The law school kicked off Diversity Awareness Week with an event honoring an accomplished advocate of equality and law school board member, Judge Louis H. Pollak of the U.S. District Court, Eastern District of Pennsylvania. Following opening remarks by Dean Roger Dennis, Naomi McLaurin, the director of diversity for the Philadelphia Bar Association, spoke about the importance of diversity in the law. McLaurin specifically noted the contribution of men like Pollak to promote racial and gender diversity in a field that was once dominated almost entirely by white males. After McLaurin’s remarks, event organizer and Co-President of the law school’s Latin American Law Student Association, Tanishka Cruz, presented Pollak with the inaugural Earle Mack School of Law Diversity Award, recognizing his enormous contribution to diversity in the law.

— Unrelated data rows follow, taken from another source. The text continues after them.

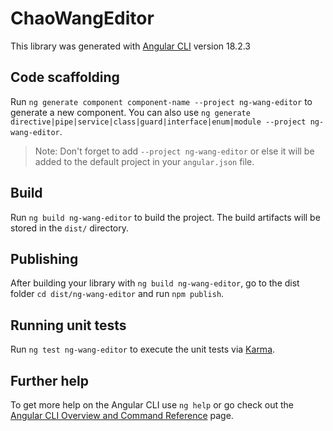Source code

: # ChaoWangEditor

This library was generated with [Angular CLI](https://github.com/angular/angular-cli) version 18.2.3

## Code scaffolding

Run `ng generate component component-name --project ng-wang-editor` to generate a new component. You can also use `ng generate directive|pipe|service|class|guard|interface|enum|module --project ng-wang-editor`.
> Note: Don't forget to add `--project ng-wang-editor` or else it will be added to the default project in your `angular.json` file. 

## Build

Run `ng build ng-wang-editor` to build the project. The build artifacts will be stored in the `dist/` directory.

## Publishing

After building your library with `ng build ng-wang-editor`, go to the dist folder `cd dist/ng-wang-editor` and run `npm publish`.

## Running unit tests

Run `ng test ng-wang-editor` to execute the unit tests via [Karma](https://karma-runner.github.io).

## Further help

To get more help on the Angular CLI use `ng help` or go check out the [Angular CLI Overview and Command Reference](https://angular.io/cli) page.
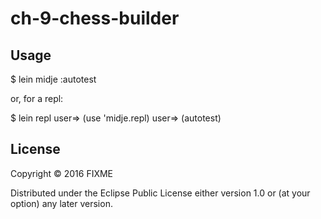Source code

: # ch-9-chess-builder

## Usage

  $ lein midje :autotest

or, for a repl:

  $ lein repl
  user=> (use 'midje.repl)
  user=> (autotest)

## License

Copyright © 2016 FIXME

Distributed under the Eclipse Public License either version 1.0 or (at
your option) any later version.
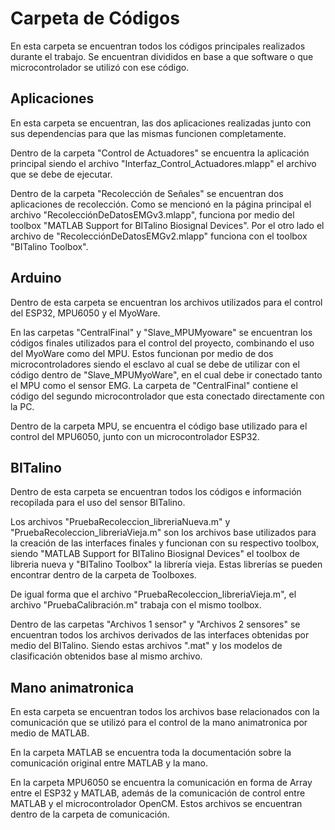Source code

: # Carpeta de Códigos
En esta carpeta se encuentran todos los códigos principales realizados durante el trabajo. Se encuentran divididos en base a que software o que microcontrolador se utilizó con ese código.

## Aplicaciones
En esta carpeta se encuentran, las dos aplicaciones realizadas junto con sus dependencias para que las mismas funcionen completamente. 

Dentro de la carpeta "Control de Actuadores" se encuentra la aplicación principal siendo el archivo "Interfaz_Control_Actuadores.mlapp" el archivo que se debe de ejecutar.

Dentro de la carpeta "Recolección de Señales" se encuentran dos aplicaciones de recolección. Como se mencionó en la página principal el archivo "RecolecciónDeDatosEMGv3.mlapp", funciona por medio del toolbox "MATLAB Support for BITalino Biosignal Devices". Por el otro lado el archivo de "RecolecciónDeDatosEMGv2.mlapp" funciona con el toolbox "BITalino Toolbox".

## Arduino
Dentro de esta carpeta se encuentran los archivos utilizados para el control del ESP32, MPU6050 y el MyoWare.

En las carpetas "CentralFinal" y "Slave_MPUMyoware" se encuentran los códigos finales utilizados para el control del proyecto, combinando el uso del MyoWare como del MPU. Estos funcionan por medio de dos microcontroladores siendo el esclavo al cual se debe de utilizar con el código dentro de "Slave_MPUMyoWare", en el cual debe ir conectado tanto el MPU como el sensor EMG. La carpeta de "CentralFinal" contiene el código del segundo microcontrolador que esta conectado directamente con la PC.

Dentro de la carpeta MPU, se encuentra el código base utilizado para el control del MPU6050, junto con un microcontrolador ESP32.

## BITalino
Dentro de esta carpeta se encuentran todos los códigos e información recopilada para el uso del sensor BITalino.

Los archivos "PruebaRecoleccion_libreriaNueva.m" y "PruebaRecoleccion_libreriaVieja.m" son los archivos base utilizados para la creación de las interfaces finales y funcionan con su respectivo toolbox, siendo "MATLAB Support for BITalino Biosignal Devices" el toolbox de libreria nueva y "BITalino Toolbox" la librería vieja. Estas librerías se pueden encontrar dentro de la carpeta de Toolboxes.

De igual forma que el archivo "PruebaRecoleccion_libreriaVieja.m", el archivo "PruebaCalibración.m" trabaja con el mismo toolbox.

Dentro de las carpetas "Archivos 1 sensor" y "Archivos 2 sensores" se encuentran todos los archivos derivados de las interfaces obtenidas por medio del BITalino. Siendo estas archivos ".mat" y los modelos de clasificación obtenidos base al mismo archivo.

## Mano animatronica
En esta carpeta se encuentran todos los archivos base relacionados con la comunicación que se utilizó para el control de la mano animatronica por medio de MATLAB.

En la carpeta MATLAB se encuentra toda la documentación sobre la comunicación original entre MATLAB y la mano.

En la carpeta MPU6050 se encuentra la comunicación en forma de Array entre el ESP32 y MATLAB, además de la comunicación de control entre MATLAB y el microcontrolador OpenCM. Estos archivos se encuentran dentro de la carpeta de comunicación.
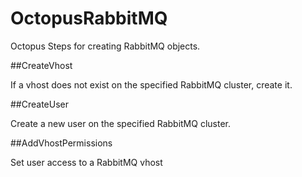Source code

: # OctopusRabbitMQ

Octopus Steps for creating RabbitMQ objects.

##CreateVhost

If a vhost does not exist on the specified RabbitMQ cluster, create it.

##CreateUser

Create a new user on the specified RabbitMQ cluster.

##AddVhostPermissions

Set user access to a RabbitMQ vhost

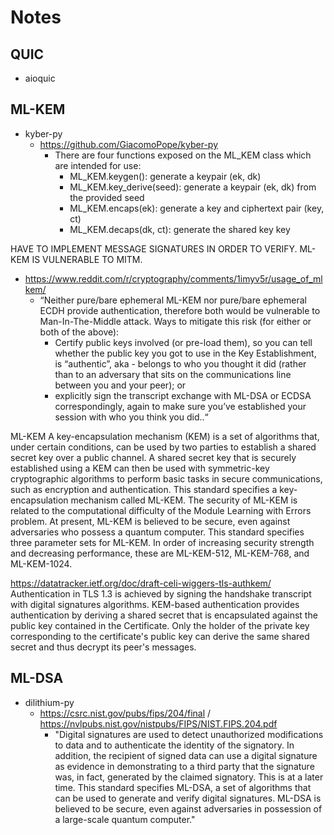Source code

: # Notes
## QUIC
- aioquic

## ML-KEM
- kyber-py
    - https://github.com/GiacomoPope/kyber-py
		- There are four functions exposed on the ML_KEM class which are intended for use:
			* ML_KEM.keygen(): generate a keypair (ek, dk)
			* ML_KEM.key_derive(seed): generate a keypair (ek, dk) from the provided seed
			* ML_KEM.encaps(ek): generate a key and ciphertext pair (key, ct)
			* ML_KEM.decaps(dk, ct): generate the shared key key


HAVE TO IMPLEMENT MESSAGE SIGNATURES IN ORDER TO VERIFY. ML-KEM IS VULNERABLE TO MITM.
- https://www.reddit.com/r/cryptography/comments/1imyv5r/usage_of_mlkem/
    * “Neither pure/bare ephemeral ML-KEM nor pure/bare ephemeral ECDH provide authentication, therefore both would be vulnerable to Man-In-The-Middle attack. Ways to mitigate this risk (for either or both of the above):
        * Certify public keys involved (or pre-load them), so you can tell whether the public key you got to use in the Key Establishment, is “authentic”, aka - belongs to who you thought it did (rather than to an adversary that sits on the communications line between you and your peer); or 
        * explicitly sign the transcript exchange with ML-DSA or ECDSA correspondingly, again to make sure you’ve established your session with who you think you did..“


ML-KEM
A key-encapsulation mechanism (KEM) is a set of algorithms that, under certain conditions, can be used by two parties to establish a shared secret key over a public channel. A shared secret key that is securely established using a KEM can then be used with symmetric-key cryptographic algorithms to perform basic tasks in secure communications, such as encryption and authentication. This standard specifies a key-encapsulation mechanism called ML-KEM. The security of ML-KEM is related to the computational difficulty of the Module Learning with Errors problem. At present, ML-KEM is believed to be secure, even against adversaries who possess a quantum computer. This standard specifies three parameter sets for ML-KEM. In order of increasing security strength and decreasing performance, these are ML-KEM-512, ML-KEM-768, and ML-KEM-1024.


https://datatracker.ietf.org/doc/draft-celi-wiggers-tls-authkem/
Authentication in TLS 1.3 is achieved by signing the handshake transcript with digital signatures algorithms. KEM-based authentication provides authentication by deriving a shared secret that is encapsulated against the public key contained in the Certificate. Only the holder of the private key corresponding to the certificate's public key can derive the same shared secret and thus decrypt its peer's messages.


## ML-DSA
- dilithium-py
	- https://csrc.nist.gov/pubs/fips/204/final / https://nvlpubs.nist.gov/nistpubs/FIPS/NIST.FIPS.204.pdf
		- "Digital signatures are used to detect unauthorized modifications to data and to authenticate the identity of the signatory. In addition, the recipient of signed data can use a digital signature as evidence in demonstrating to a third party that the signature was, in fact, generated by the claimed signatory. This is at a later time. This standard specifies ML-DSA, a set of algorithms that can be used to generate and verify digital signatures. ML-DSA is believed to be secure, even against adversaries in possession of a large-scale quantum computer."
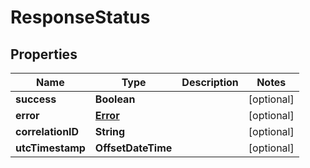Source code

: 

# ResponseStatus


## Properties

| Name | Type | Description | Notes |
|------------ | ------------- | ------------- | -------------|
|**success** | **Boolean** |  |  [optional] |
|**error** | [**Error**](Error.md) |  |  [optional] |
|**correlationID** | **String** |  |  [optional] |
|**utcTimestamp** | **OffsetDateTime** |  |  [optional] |



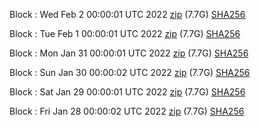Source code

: Block [](https://insight.dash.org/insight/block/): Wed Feb  2 00:00:01 UTC 2022 [zip](https://dash-bootstrap.ams3.digitaloceanspaces.com/mainnet/2022-02-02/bootstrap.dat.zip) (7.7G) [SHA256](https://dash-bootstrap.ams3.digitaloceanspaces.com/mainnet/2022-02-02/sha256.txt)

Block [](https://insight.dash.org/insight/block/): Tue Feb  1 00:00:01 UTC 2022 [zip](https://dash-bootstrap.ams3.digitaloceanspaces.com/mainnet/2022-02-01/bootstrap.dat.zip) (7.7G) [SHA256](https://dash-bootstrap.ams3.digitaloceanspaces.com/mainnet/2022-02-01/sha256.txt)

Block [](https://insight.dash.org/insight/block/): Mon Jan 31 00:00:01 UTC 2022 [zip](https://dash-bootstrap.ams3.digitaloceanspaces.com/mainnet/2022-01-31/bootstrap.dat.zip) (7.7G) [SHA256](https://dash-bootstrap.ams3.digitaloceanspaces.com/mainnet/2022-01-31/sha256.txt)

Block [](https://insight.dash.org/insight/block/): Sun Jan 30 00:00:02 UTC 2022 [zip](https://dash-bootstrap.ams3.digitaloceanspaces.com/mainnet/2022-01-30/bootstrap.dat.zip) (7.7G) [SHA256](https://dash-bootstrap.ams3.digitaloceanspaces.com/mainnet/2022-01-30/sha256.txt)

Block [](https://insight.dash.org/insight/block/): Sat Jan 29 00:00:01 UTC 2022 [zip](https://dash-bootstrap.ams3.digitaloceanspaces.com/mainnet/2022-01-29/bootstrap.dat.zip) (7.7G) [SHA256](https://dash-bootstrap.ams3.digitaloceanspaces.com/mainnet/2022-01-29/sha256.txt)

Block [](https://insight.dash.org/insight/block/): Fri Jan 28 00:00:02 UTC 2022 [zip](https://dash-bootstrap.ams3.digitaloceanspaces.com/mainnet/2022-01-28/bootstrap.dat.zip) (7.7G) [SHA256](https://dash-bootstrap.ams3.digitaloceanspaces.com/mainnet/2022-01-28/sha256.txt)
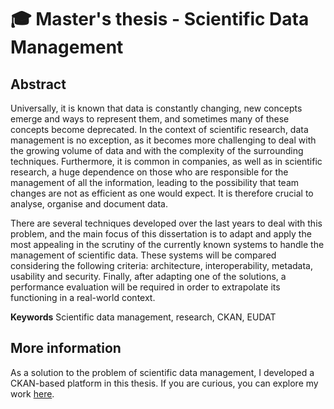 # :mortar_board: Master's thesis - Scientific Data Management

## Abstract 

Universally, it is known that data is constantly changing, new concepts emerge and ways to represent them, and sometimes many of these concepts become deprecated. In the context of scientific research, data management is no exception, as it becomes more challenging to deal with the growing volume of data and with the complexity of the surrounding techniques. Furthermore, it is common in companies, as well as in scientific research, a huge dependence on those who are responsible for the management of all the information, leading to the possibility that team changes are not as efficient as one would expect. It is therefore crucial to analyse, organise and document data.

There are several techniques developed over the last years to deal with this problem, and the main focus of this dissertation is to adapt and apply the most appealing in the scrutiny of the currently known systems to handle the management of scientific data. These systems will be compared considering the following criteria: architecture, interoperability, metadata, usability and security. Finally, after adapting one of the solutions, a performance evaluation will be required in order to extrapolate its functioning in a real-world context.

**Keywords** Scientific data management, research, CKAN, EUDAT

## More information

As a solution to the problem of scientific data management, I developed a CKAN-based platform in this thesis.
If you are curious, you can explore my work [here](https://github.com/priest110/ckan).
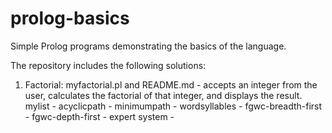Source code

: # prolog-basics
Simple Prolog programs demonstrating the basics of the language.

The repository includes the following solutions:

1. Factorial: myfactorial.pl and README.md - accepts an integer from the user, calculates the factorial of that integer, and displays the result.
mylist -
acyclicpath -
minimumpath -
wordsyllables -
fgwc-breadth-first -
fgwc-depth-first -
expert system - 
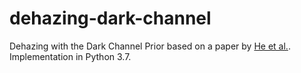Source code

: # dehazing-dark-channel
Dehazing with the Dark Channel Prior based on a paper by [He et al.](https://www.researchgate.net/publication/46158497_Single_Image_Haze_Removal_Using_Dark_Channel_Prior).
Implementation in Python 3.7.
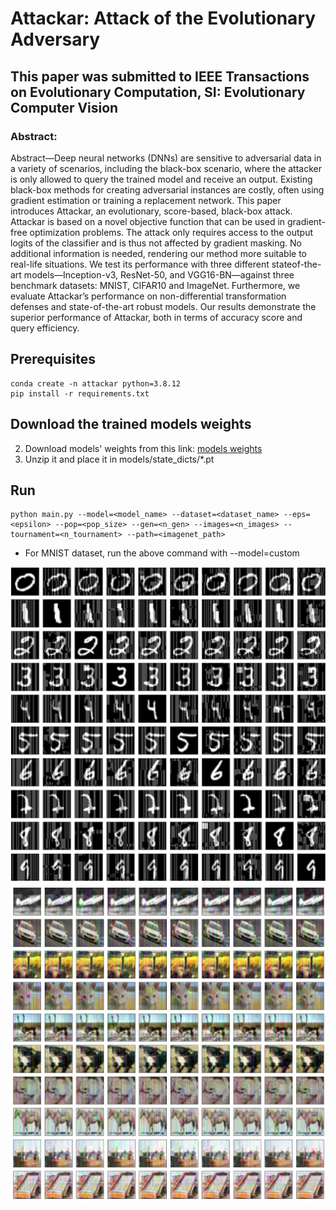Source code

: # Attackar: Attack of the Evolutionary Adversary

## This paper was submitted to IEEE Transactions on Evolutionary Computation, SI: Evolutionary Computer Vision

### Abstract:
Abstract—Deep neural networks (DNNs) are sensitive to adversarial data in a variety of scenarios,
including the black-box scenario, where the attacker is
only allowed to query the trained model and receive
an output. Existing black-box methods for creating
adversarial instances are costly, often using gradient
estimation or training a replacement network. This
paper introduces Attackar, an evolutionary, score-based,
black-box attack. Attackar is based on a novel objective
function that can be used in gradient-free optimization
problems. The attack only requires access to the output
logits of the classifier and is thus not affected by
gradient masking. No additional information is needed,
rendering our method more suitable to real-life situations. We test its performance with three different stateof-the-art models—Inception-v3, ResNet-50, and VGG16-BN—against three benchmark datasets: MNIST,
CIFAR10 and ImageNet. Furthermore, we evaluate
Attackar’s performance on non-differential transformation defenses and state-of-the-art robust models.
Our results demonstrate the superior performance of
Attackar, both in terms of accuracy score and query
efficiency.

## Prerequisites
    conda create -n attackar python=3.8.12
    pip install -r requirements.txt

## Download the trained models weights
2. Download models' weights from this link: [models weights](https://drive.google.com/file/d/1LKLicAXgL-Q9QFtvMWDkHN-8ESPBNjtO/view?usp=sharing)
3. Unzip it and place it in models/state_dicts/*.pt

## Run
    python main.py --model=<model_name> --dataset=<dataset_name> --eps=<epsilon> --pop=<pop_size> --gen=<n_gen> --images=<n_images> --tournament=<n_tournament> --path=<imagenet_path>
- For MNIST dataset, run the above command with --model=custom

![alt text](figures/MNIST.jpg)
![alt text](figures/CIFAR10.jpg)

Pollak recounted his firsthand experiences, focusing on the contributions of his former colleague, William Thaddeus Coleman, Jr., the first African American to serve as a U.S. Supreme Court law clerk. Pollak described Coleman’s role as one of the drafters of the legal brief submitted to the U.S. Supreme Court in Brown v. Board of Education, the landmark Supreme Court case finding racial segregation in schools unconstitutional.
Like Coleman, Pollak had been involved in Brown. As a young attorney, Pollak provided counsel to the NAACP, the entity that represented the plaintiffs in Brown. Pollak worked under the direction of Thurgood Marshall, then lead attorney for NAACP in Brown and, later, the first African American U.S. Supreme Court Justice. By the time the NAACP submitted its brief in Brown, Pollak had moved on to the U.S. State Department. However, even as an attorney for the State Department, he stayed involved in the case, making requested revisions to the Brown brief. Having helped craft the brief which convinced the Supreme Court to end racial segregation in schools, Pollak has had a significant impact on U.S. constitutional jurisprudence, and on equality and diversity in general.
Pollak concluded his remarks by stating that the law school’s core strengths, such as its promotion of diversity, gives him great confidence that it will continue to produce attorneys that exemplify the highest ideals of the profession.